- _The task_
A faithful copy of the entries is needed, one that leaves out the pictures.

- _Material for this exercise_
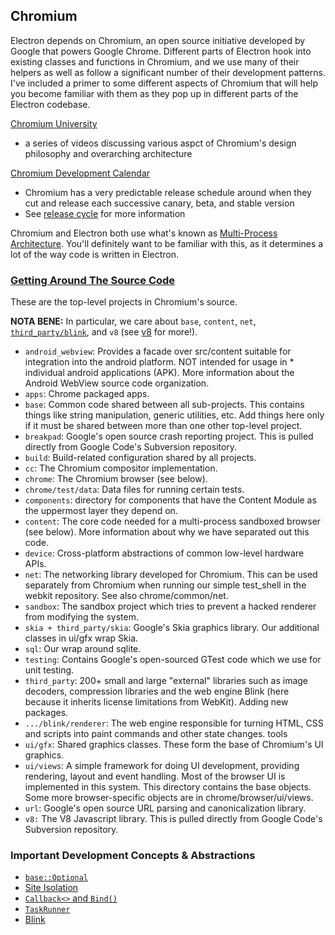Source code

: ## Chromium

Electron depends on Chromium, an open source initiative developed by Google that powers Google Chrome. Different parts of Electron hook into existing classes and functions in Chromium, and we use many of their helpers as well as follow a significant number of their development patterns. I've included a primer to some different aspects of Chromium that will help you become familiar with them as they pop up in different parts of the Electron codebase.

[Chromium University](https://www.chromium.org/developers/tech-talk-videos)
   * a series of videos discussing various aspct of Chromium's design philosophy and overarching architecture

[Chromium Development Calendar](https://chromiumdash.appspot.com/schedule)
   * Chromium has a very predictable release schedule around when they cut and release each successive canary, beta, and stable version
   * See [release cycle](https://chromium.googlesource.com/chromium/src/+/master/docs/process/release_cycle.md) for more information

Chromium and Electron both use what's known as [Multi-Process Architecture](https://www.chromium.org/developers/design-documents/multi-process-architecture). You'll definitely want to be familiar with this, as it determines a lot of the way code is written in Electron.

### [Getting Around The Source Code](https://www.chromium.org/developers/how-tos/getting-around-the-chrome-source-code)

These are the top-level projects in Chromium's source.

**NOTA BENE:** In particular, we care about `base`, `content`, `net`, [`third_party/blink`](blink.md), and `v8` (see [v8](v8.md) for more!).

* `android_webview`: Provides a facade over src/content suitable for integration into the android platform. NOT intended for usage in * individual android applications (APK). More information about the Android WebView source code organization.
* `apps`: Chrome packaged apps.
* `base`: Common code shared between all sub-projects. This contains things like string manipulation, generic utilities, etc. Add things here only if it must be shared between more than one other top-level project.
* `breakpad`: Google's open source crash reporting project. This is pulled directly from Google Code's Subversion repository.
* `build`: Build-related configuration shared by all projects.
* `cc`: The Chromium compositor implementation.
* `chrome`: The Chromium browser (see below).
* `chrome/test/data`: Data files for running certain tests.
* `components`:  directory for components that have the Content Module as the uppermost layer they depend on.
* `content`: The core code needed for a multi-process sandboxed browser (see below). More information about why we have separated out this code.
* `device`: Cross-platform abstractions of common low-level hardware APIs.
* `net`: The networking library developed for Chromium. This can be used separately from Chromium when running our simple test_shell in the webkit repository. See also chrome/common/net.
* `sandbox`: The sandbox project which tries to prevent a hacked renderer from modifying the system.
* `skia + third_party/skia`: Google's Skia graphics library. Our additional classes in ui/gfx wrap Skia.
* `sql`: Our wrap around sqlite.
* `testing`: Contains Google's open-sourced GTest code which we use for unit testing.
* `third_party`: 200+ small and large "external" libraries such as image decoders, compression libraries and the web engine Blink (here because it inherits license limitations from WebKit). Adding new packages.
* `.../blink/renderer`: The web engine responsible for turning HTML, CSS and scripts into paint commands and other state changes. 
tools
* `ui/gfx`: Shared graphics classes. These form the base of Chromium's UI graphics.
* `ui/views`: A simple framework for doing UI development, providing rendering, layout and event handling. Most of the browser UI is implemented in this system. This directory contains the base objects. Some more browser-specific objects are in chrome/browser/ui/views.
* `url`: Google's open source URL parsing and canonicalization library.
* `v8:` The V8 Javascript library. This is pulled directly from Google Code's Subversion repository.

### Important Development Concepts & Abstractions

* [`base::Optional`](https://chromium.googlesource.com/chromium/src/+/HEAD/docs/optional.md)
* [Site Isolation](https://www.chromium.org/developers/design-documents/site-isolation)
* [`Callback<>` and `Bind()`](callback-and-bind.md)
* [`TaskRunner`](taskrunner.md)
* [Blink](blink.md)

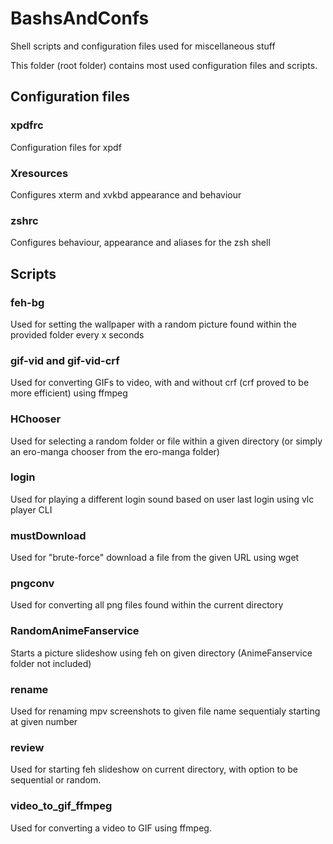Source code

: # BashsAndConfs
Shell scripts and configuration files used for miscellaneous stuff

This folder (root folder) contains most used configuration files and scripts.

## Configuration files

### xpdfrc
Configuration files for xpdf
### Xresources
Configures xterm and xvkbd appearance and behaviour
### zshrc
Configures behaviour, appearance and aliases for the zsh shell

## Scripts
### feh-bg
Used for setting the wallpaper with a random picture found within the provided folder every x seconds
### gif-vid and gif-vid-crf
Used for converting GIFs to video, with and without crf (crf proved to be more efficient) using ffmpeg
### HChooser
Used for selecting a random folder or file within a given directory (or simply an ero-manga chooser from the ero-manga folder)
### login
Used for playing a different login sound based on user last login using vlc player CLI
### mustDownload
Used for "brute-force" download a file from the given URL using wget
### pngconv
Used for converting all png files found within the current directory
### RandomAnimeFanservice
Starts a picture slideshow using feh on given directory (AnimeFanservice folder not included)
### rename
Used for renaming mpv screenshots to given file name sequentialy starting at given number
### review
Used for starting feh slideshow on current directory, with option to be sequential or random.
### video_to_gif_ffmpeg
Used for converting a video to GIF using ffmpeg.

- _Written reply_
Source code

: ## Chromium

Electron depends on Chromium, an open source initiative developed by Google that powers Google Chrome. Different parts of Electron hook into existing classes and functions in Chromium, and we use many of their helpers as well as follow a significant number of their development patterns. I've included a primer to some different aspects of Chromium that will help you become familiar with them as they pop up in different parts of the Electron codebase.

[Chromium University](https://www.chromium.org/developers/tech-talk-videos)
   * a series of videos discussing various aspct of Chromium's design philosophy and overarching architecture

[Chromium Development Calendar](https://chromiumdash.appspot.com/schedule)
   * Chromium has a very predictable release schedule around when they cut and release each successive canary, beta, and stable version
   * See [release cycle](https://chromium.googlesource.com/chromium/src/+/master/docs/process/release_cycle.md) for more information

Chromium and Electron both use what's known as [Multi-Process Architecture](https://www.chromium.org/developers/design-documents/multi-process-architecture). You'll definitely want to be familiar with this, as it determines a lot of the way code is written in Electron.

### [Getting Around The Source Code](https://www.chromium.org/developers/how-tos/getting-around-the-chrome-source-code)

These are the top-level projects in Chromium's source.

**NOTA BENE:** In particular, we care about `base`, `content`, `net`, [`third_party/blink`](blink.md), and `v8` (see [v8](v8.md) for more!).

* `android_webview`: Provides a facade over src/content suitable for integration into the android platform. NOT intended for usage in * individual android applications (APK). More information about the Android WebView source code organization.
* `apps`: Chrome packaged apps.
* `base`: Common code shared between all sub-projects. This contains things like string manipulation, generic utilities, etc. Add things here only if it must be shared between more than one other top-level project.
* `breakpad`: Google's open source crash reporting project. This is pulled directly from Google Code's Subversion repository.
* `build`: Build-related configuration shared by all projects.
* `cc`: The Chromium compositor implementation.
* `chrome`: The Chromium browser (see below).
* `chrome/test/data`: Data files for running certain tests.
* `components`:  directory for components that have the Content Module as the uppermost layer they depend on.
* `content`: The core code needed for a multi-process sandboxed browser (see below). More information about why we have separated out this code.
* `device`: Cross-platform abstractions of common low-level hardware APIs.
* `net`: The networking library developed for Chromium. This can be used separately from Chromium when running our simple test_shell in the webkit repository. See also chrome/common/net.
* `sandbox`: The sandbox project which tries to prevent a hacked renderer from modifying the system.
* `skia + third_party/skia`: Google's Skia graphics library. Our additional classes in ui/gfx wrap Skia.
* `sql`: Our wrap around sqlite.
* `testing`: Contains Google's open-sourced GTest code which we use for unit testing.
* `third_party`: 200+ small and large "external" libraries such as image decoders, compression libraries and the web engine Blink (here because it inherits license limitations from WebKit). Adding new packages.
* `.../blink/renderer`: The web engine responsible for turning HTML, CSS and scripts into paint commands and other state changes. 
tools
* `ui/gfx`: Shared graphics classes. These form the base of Chromium's UI graphics.
* `ui/views`: A simple framework for doing UI development, providing rendering, layout and event handling. Most of the browser UI is implemented in this system. This directory contains the base objects. Some more browser-specific objects are in chrome/browser/ui/views.
* `url`: Google's open source URL parsing and canonicalization library.
* `v8:` The V8 Javascript library. This is pulled directly from Google Code's Subversion repository.

### Important Development Concepts & Abstractions

* [`base::Optional`](https://chromium.googlesource.com/chromium/src/+/HEAD/docs/optional.md)
* [Site Isolation](https://www.chromium.org/developers/design-documents/site-isolation)
* [`Callback<>` and `Bind()`](callback-and-bind.md)
* [`TaskRunner`](taskrunner.md)
* [Blink](blink.md)

Source code

: # BashsAndConfs
Shell scripts and configuration files used for miscellaneous stuff

This folder (root folder) contains most used configuration files and scripts.

## Configuration files

### xpdfrc
Configuration files for xpdf
### Xresources
Configures xterm and xvkbd appearance and behaviour
### zshrc
Configures behaviour, appearance and aliases for the zsh shell

## Scripts
### feh-bg
Used for setting the wallpaper with a random picture found within the provided folder every x seconds
### gif-vid and gif-vid-crf
Used for converting GIFs to video, with and without crf (crf proved to be more efficient) using ffmpeg
### HChooser
Used for selecting a random folder or file within a given directory (or simply an ero-manga chooser from the ero-manga folder)
### login
Used for playing a different login sound based on user last login using vlc player CLI
### mustDownload
Used for "brute-force" download a file from the given URL using wget
### pngconv
Used for converting all png files found within the current directory
### RandomAnimeFanservice
Starts a picture slideshow using feh on given directory (AnimeFanservice folder not included)
### rename
Used for renaming mpv screenshots to given file name sequentialy starting at given number
### review
Used for starting feh slideshow on current directory, with option to be sequential or random.
### video_to_gif_ffmpeg
Used for converting a video to GIF using ffmpeg.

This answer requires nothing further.